Personal information
- Full name: Seo Kwan-Soo
- Date of birth: 25 February 1980 (age 46)
- Place of birth: South Korea
- Height: 1.80 m (5 ft 11 in)
- Positions: Forward; midfielder;

Youth career
- 1998–2001: Dankook University

Senior career*
- Years: Team / Apps / (Gls)
- 2002–2005: Seongnam Ilhwa / 3 / (0)
- 2006: Daegu FC / 0 / (0)
- 2007–2008: Suwon City / 33 / (8)
- 2009: FC Gifu / 17 / (0)
- 2010–2011: Daejeon KHNP / 24 / (2)

International career
- 1999: South Korea U-20

= Seo Kwan-soo =

South Korean footballer (born 1980)

Seo Kwan-Soo (25 February 1980) is a South Korean football forward and midfielder.

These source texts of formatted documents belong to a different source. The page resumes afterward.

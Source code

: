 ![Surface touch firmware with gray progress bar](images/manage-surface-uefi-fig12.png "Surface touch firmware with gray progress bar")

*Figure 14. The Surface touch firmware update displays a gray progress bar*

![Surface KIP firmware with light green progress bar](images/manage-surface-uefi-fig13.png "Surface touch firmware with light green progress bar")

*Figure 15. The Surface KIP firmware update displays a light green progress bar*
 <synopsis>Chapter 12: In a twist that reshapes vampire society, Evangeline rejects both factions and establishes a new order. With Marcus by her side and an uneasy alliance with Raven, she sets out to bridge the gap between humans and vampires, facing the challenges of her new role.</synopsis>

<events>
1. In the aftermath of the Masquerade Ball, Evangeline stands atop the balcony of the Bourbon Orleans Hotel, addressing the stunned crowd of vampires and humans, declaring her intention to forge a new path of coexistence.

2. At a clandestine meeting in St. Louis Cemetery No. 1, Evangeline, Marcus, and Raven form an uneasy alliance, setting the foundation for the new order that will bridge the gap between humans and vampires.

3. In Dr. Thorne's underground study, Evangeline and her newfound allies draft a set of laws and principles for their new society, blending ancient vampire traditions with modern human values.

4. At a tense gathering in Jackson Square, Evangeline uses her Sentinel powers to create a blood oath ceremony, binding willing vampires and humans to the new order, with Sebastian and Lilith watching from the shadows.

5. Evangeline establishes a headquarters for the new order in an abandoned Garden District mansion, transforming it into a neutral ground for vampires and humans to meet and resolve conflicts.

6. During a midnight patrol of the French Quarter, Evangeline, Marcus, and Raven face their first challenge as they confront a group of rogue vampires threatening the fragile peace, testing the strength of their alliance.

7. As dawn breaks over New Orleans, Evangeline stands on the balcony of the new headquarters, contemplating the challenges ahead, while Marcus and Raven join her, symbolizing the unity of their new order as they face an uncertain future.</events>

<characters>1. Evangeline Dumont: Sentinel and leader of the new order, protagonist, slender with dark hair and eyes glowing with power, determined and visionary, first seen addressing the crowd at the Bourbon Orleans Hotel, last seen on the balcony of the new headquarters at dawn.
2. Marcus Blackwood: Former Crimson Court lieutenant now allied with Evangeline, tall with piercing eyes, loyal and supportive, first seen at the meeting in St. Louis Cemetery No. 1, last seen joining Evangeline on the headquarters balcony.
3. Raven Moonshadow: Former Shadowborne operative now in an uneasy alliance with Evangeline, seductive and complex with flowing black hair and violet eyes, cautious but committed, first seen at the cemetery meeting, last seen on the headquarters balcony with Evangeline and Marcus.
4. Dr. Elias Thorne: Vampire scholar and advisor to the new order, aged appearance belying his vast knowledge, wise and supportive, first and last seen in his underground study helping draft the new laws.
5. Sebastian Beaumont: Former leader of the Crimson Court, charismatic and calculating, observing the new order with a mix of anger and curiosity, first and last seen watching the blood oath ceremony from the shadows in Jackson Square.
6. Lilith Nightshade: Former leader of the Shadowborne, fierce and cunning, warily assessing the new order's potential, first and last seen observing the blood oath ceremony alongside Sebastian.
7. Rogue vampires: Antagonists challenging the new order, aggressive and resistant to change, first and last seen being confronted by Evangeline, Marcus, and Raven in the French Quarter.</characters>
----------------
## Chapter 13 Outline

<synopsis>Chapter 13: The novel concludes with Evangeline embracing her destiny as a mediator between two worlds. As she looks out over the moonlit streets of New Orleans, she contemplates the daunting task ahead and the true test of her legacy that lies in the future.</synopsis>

He has formerly played for FC Gifu in the J2 League.

== Club career ==

Seo made his professional debut with Seongnam Ilwha, having joined the club in 2002 from Dankook University. Although he stayed with Seongnam for three seasons, he never featured as a regular at senior level, making only three K-League appearances in this period. He transferred to Daegu FC in 2006, but played only one competitive match for the club, in the League Cup. For 2007, he moved to Suwon City FC, who play in the second tier, semi-professional Korea National League. Following two seasons at Suwon, Seo moved to Japanese J2 League club FC Gifu.